Consumer

Shelly Banjo is a Bloomberg Gadfly columnist covering retail and consumer goods. She previously was a reporter at Quartz and the Wall Street Journal.

What could help the struggling restaurant industry rebound? Close some restaurants, Darden CEO Gene Lee suggested Tuesday, bemoaning an oversupply of chains springing up across the U.S. in the past decade.

Hard to Stomach
Darden's shares are down 8% in the past 6 months, compared with a 5% gain in the S&P 500
Source: Bloomberg

But Lee's advice apparently doesn't apply to Darden, which operates Olive Garden and Longhorn Steakhouse restaurants. Darden plans to open 28 more restaurants this year and is on pace to increase its fleet of 1,500 restaurants by 2 percent to 3 percent per year over what it called "the long term," not including restaurants opened through joint ventures or franchising agreements. 
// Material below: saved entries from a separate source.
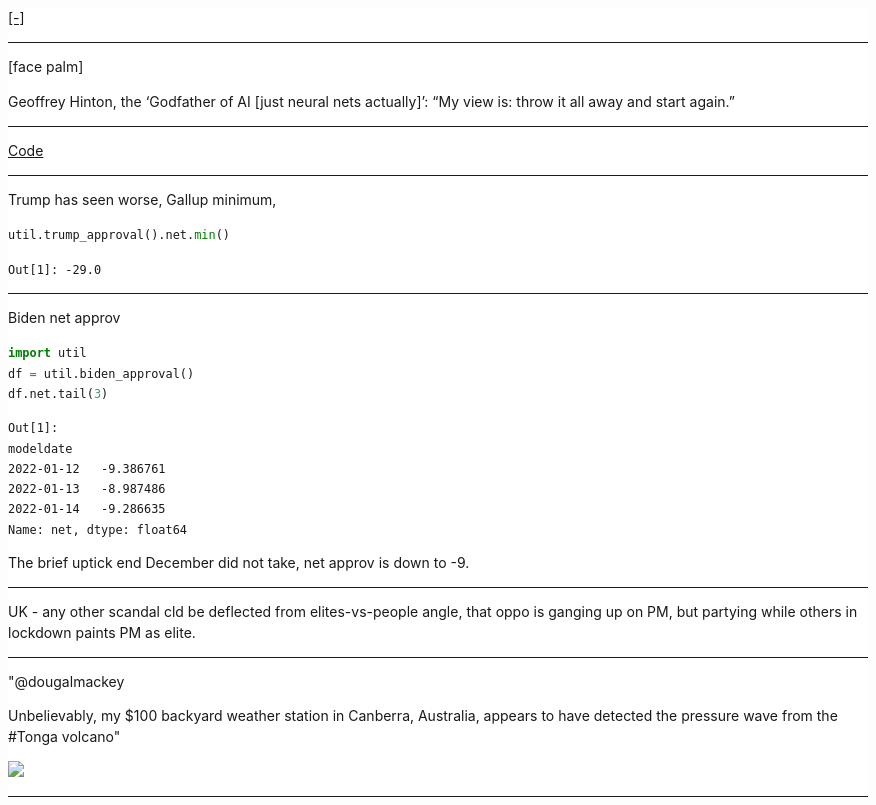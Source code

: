 [[-]](https://twitter.com/fisherastro/status/1472071422180831242)

---

[face palm]

Geoffrey Hinton, the ‘Godfather of AI [just neural nets actually]’:
“My view is: throw it all away and start again.”

---

[Code](util.py)

---

Trump has seen worse, Gallup minimum,

```python
util.trump_approval().net.min()
```

```text
Out[1]: -29.0
```

---

Biden net approv

```python
import util
df = util.biden_approval()
df.net.tail(3)
```

```text
Out[1]: 
modeldate
2022-01-12   -9.386761
2022-01-13   -8.987486
2022-01-14   -9.286635
Name: net, dtype: float64
```

The brief uptick end December did not take, net approv is down to -9.

---

UK - any other scandal cld be deflected from elites-vs-people angle,
that oppo is ganging up on PM, but partying while others in lockdown
paints PM as elite.

---

"@dougalmackey

Unbelievably, my $100 backyard weather station in Canberra, Australia,
appears to have detected the pressure wave from the #Tonga volcano"

<img width="300" src="https://pbs.twimg.com/media/FJIpEvQaQAYkhdQ?format=png&name=small"/>

---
The seller of unlimited breadsticks should reconsider its growth plans. Now is not the time to build more restaurants. 

New unit growth among restaurant chains has outpaced population gains in the U.S. for years, boosting supply at a time when consumers are pulling back on restaurant spending, according to a recent presentation from research firm Hedgeye. 

Stuffed
Restaurant growth has been outpacing U.S. population growth, causing oversupply
Source: Hedgeye

Restaurant sales growth across the industry hasn't been positive since April, raising fears of an impending "restaurant recession." To keep customers coming in, chains are boosting discounts, even though labor and other costs are rising, and that's eating profits. 

Sales Crunch
This is what the start of a so-called restaurant recession looks like
Source: Bloomberg and MillerPulse

Meanwhile, consumers are increasingly dining at home, with food from grocery stores or meal-delivery kits from companies such as Blue Apron and Hello Fresh. Underscoring this shift in preference, Darden said to-go orders and catering rose by 20 percent in the latest quarter from a year earlier, making up 11 percent of sales.

Online sales help margins because they tend to be higher-priced orders and require less labor -- although they deprive Darden of check-boosting alcohol sales. Darden said it would keep pushing online ordering and that it was experimenting with delivery services. 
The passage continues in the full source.